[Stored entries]
● ● ● ● ●
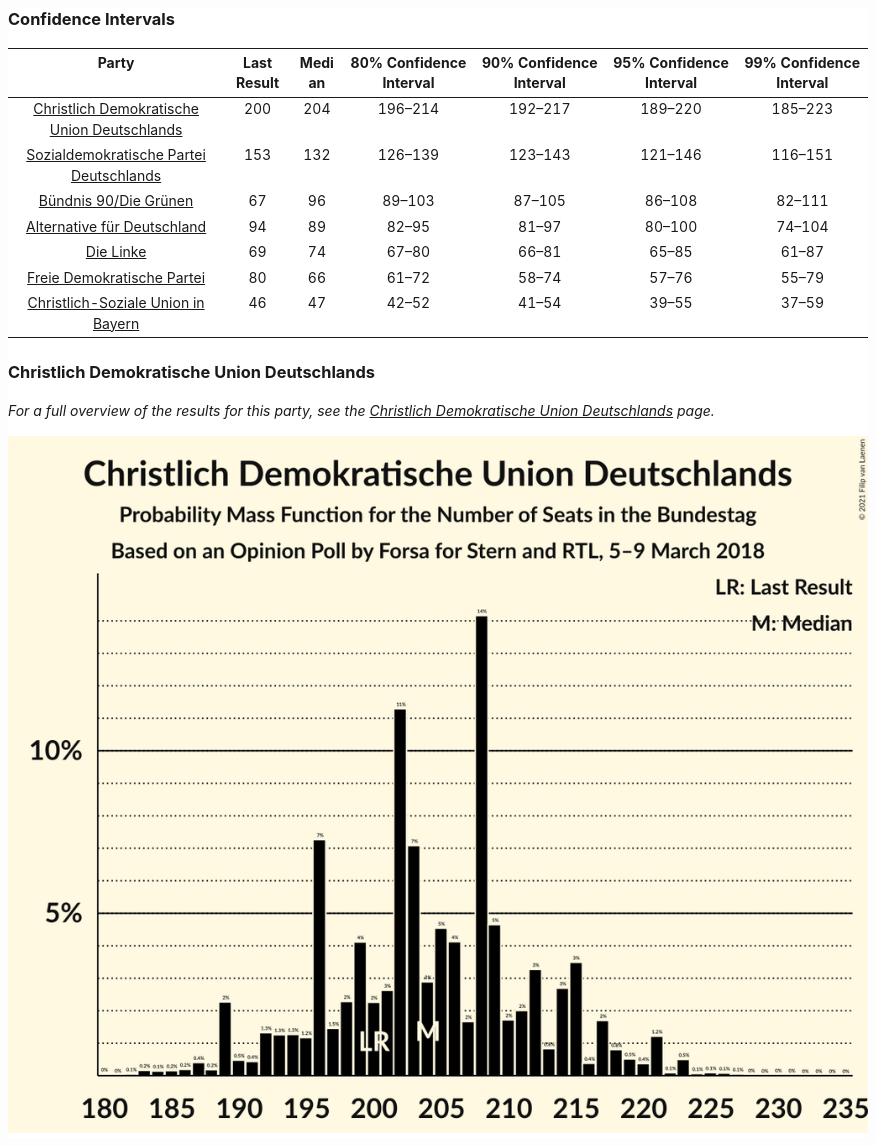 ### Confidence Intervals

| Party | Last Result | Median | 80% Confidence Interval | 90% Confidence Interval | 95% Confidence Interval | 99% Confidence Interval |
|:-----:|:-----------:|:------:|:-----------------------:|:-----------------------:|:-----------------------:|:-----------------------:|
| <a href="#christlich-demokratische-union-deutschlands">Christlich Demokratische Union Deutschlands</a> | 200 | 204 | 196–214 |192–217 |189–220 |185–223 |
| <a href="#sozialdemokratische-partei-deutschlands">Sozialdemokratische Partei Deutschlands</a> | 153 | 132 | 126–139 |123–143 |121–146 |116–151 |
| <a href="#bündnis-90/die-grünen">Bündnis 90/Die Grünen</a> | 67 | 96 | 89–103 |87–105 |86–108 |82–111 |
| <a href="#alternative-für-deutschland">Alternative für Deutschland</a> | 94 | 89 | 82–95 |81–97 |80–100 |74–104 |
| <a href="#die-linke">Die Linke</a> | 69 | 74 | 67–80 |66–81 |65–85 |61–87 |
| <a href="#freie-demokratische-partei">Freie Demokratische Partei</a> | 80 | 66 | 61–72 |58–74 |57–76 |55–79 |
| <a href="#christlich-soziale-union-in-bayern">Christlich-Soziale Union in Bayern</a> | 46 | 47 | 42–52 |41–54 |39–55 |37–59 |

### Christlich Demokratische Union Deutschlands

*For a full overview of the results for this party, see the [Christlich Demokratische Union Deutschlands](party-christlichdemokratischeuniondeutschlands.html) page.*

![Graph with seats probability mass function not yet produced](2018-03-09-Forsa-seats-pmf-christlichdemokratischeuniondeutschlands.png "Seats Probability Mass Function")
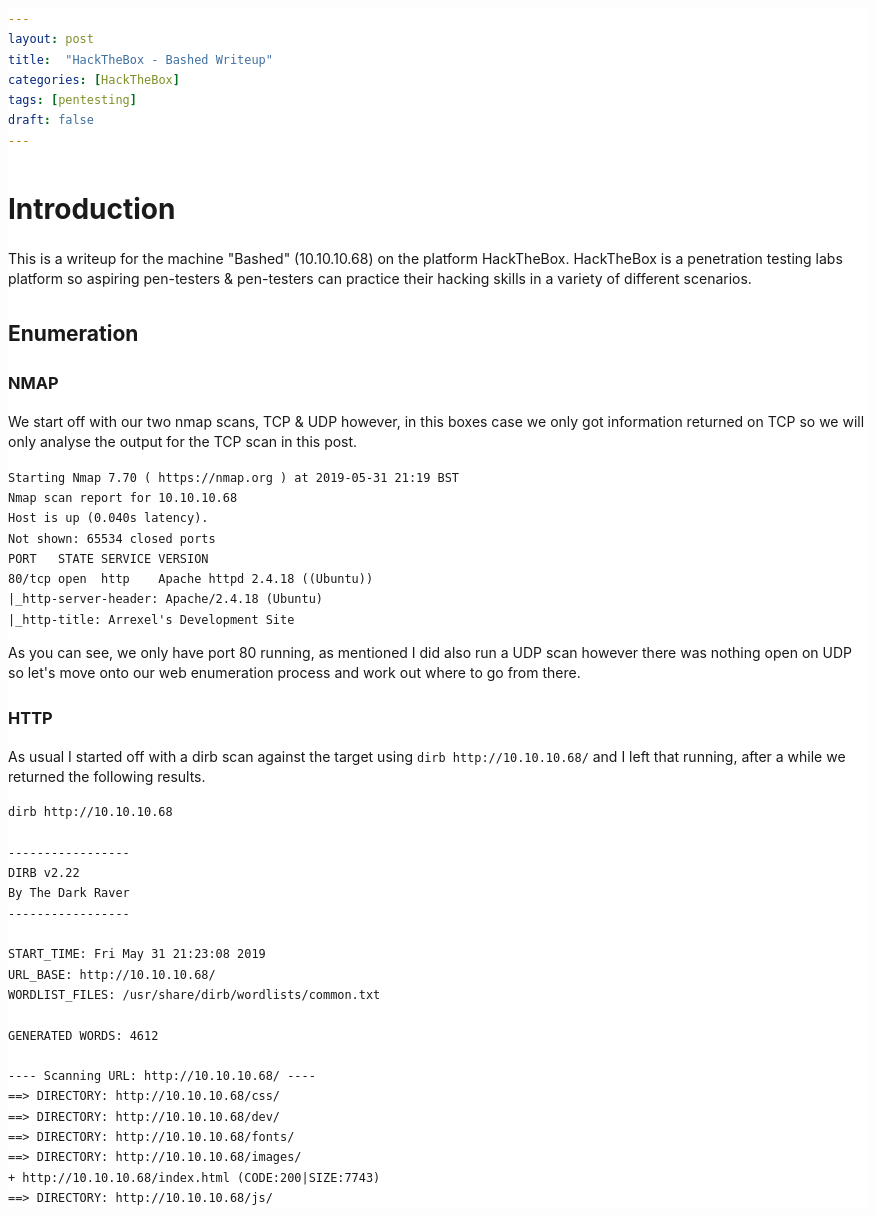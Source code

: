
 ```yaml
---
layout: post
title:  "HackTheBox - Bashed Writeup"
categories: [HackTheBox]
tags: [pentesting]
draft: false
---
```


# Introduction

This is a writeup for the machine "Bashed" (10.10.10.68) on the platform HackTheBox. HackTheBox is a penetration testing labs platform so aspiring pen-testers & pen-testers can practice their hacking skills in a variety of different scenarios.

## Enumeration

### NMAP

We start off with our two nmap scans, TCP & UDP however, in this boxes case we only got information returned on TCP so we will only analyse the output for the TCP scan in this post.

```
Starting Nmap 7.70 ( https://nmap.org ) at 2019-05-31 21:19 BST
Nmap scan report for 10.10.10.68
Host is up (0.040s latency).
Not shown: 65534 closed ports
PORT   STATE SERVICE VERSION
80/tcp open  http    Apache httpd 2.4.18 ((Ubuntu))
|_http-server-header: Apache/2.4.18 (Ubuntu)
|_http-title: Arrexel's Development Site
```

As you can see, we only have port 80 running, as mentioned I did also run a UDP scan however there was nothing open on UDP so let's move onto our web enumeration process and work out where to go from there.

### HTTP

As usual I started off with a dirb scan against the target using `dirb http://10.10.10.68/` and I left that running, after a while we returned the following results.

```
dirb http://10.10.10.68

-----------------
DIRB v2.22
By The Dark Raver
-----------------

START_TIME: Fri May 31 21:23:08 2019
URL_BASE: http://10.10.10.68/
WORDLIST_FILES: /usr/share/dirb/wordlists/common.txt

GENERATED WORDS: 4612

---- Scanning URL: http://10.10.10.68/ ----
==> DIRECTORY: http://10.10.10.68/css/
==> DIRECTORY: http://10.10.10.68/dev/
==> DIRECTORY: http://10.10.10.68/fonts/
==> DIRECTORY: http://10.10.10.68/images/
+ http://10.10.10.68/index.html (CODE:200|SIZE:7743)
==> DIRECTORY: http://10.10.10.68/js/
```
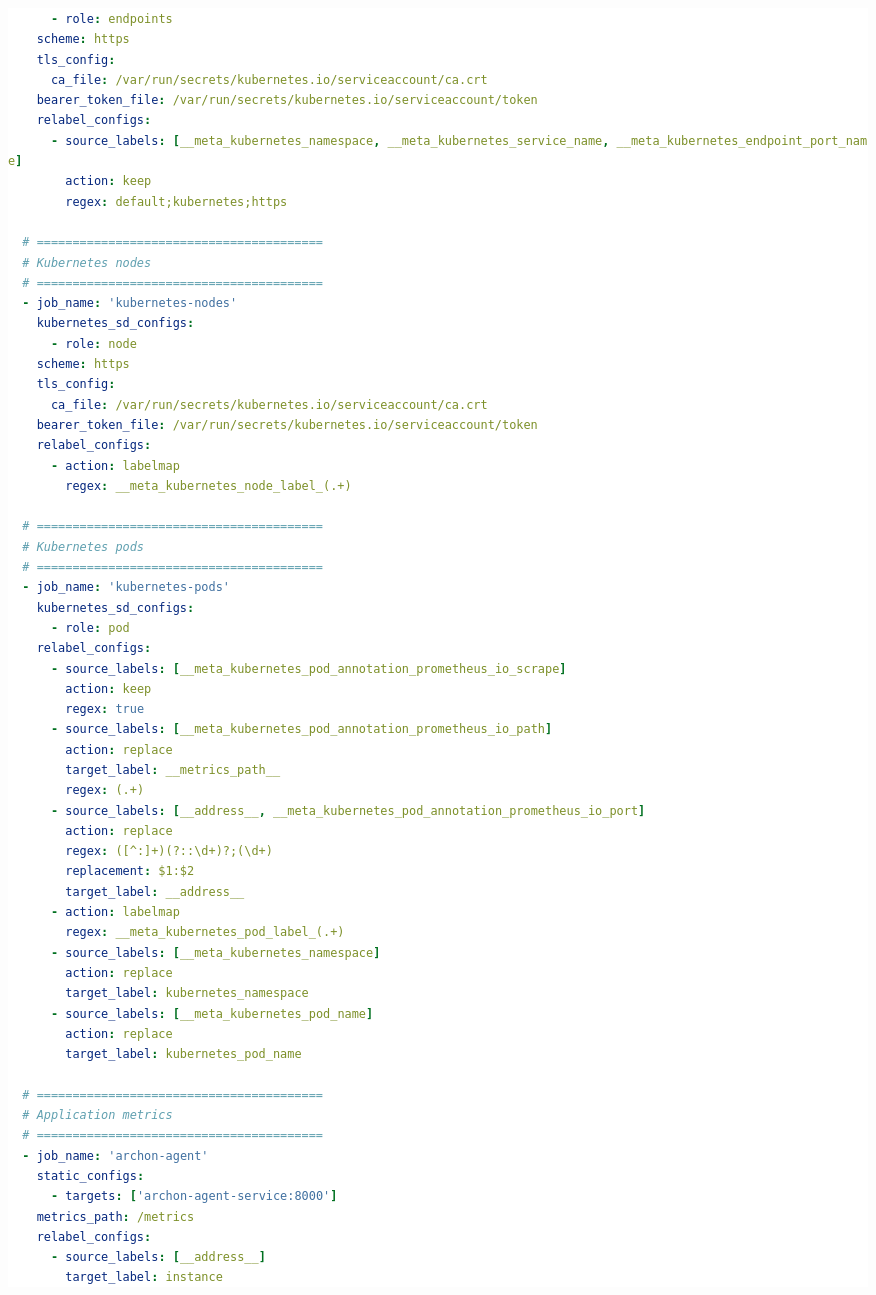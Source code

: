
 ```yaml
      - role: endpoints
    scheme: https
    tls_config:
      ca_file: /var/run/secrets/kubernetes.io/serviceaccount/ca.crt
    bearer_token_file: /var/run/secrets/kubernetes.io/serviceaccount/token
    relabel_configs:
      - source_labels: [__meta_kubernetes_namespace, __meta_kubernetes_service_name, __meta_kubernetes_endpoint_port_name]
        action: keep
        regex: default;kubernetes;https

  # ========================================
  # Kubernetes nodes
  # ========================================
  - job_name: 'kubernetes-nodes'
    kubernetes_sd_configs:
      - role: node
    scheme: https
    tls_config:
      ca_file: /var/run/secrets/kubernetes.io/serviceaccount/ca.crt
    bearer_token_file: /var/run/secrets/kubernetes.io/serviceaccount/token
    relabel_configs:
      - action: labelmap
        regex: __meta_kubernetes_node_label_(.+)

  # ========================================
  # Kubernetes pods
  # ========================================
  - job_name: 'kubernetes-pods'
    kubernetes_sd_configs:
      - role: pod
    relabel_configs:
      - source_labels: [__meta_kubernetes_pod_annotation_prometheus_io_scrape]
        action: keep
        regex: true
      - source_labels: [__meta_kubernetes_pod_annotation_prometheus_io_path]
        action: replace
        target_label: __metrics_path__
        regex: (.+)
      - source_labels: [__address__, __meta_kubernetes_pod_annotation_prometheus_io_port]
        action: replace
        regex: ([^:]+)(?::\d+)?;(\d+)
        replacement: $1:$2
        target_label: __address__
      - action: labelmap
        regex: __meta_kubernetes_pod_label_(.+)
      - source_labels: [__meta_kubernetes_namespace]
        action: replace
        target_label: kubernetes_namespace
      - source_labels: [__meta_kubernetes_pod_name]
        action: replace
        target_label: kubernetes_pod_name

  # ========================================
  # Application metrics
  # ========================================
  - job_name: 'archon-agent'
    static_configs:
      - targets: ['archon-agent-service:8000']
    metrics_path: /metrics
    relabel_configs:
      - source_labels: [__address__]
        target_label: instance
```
● ● ● ● ●
Work to complete: Copy out, in full, each line above that has the word "open" in it.

Exercise result:
80/tcp open  http    Apache httpd 2.4.18 ((Ubuntu))
As you can see, we only have port 80 running, as mentioned I did also run a UDP scan however there was nothing open on UDP so let's move onto our web enumeration process and work out where to go from there.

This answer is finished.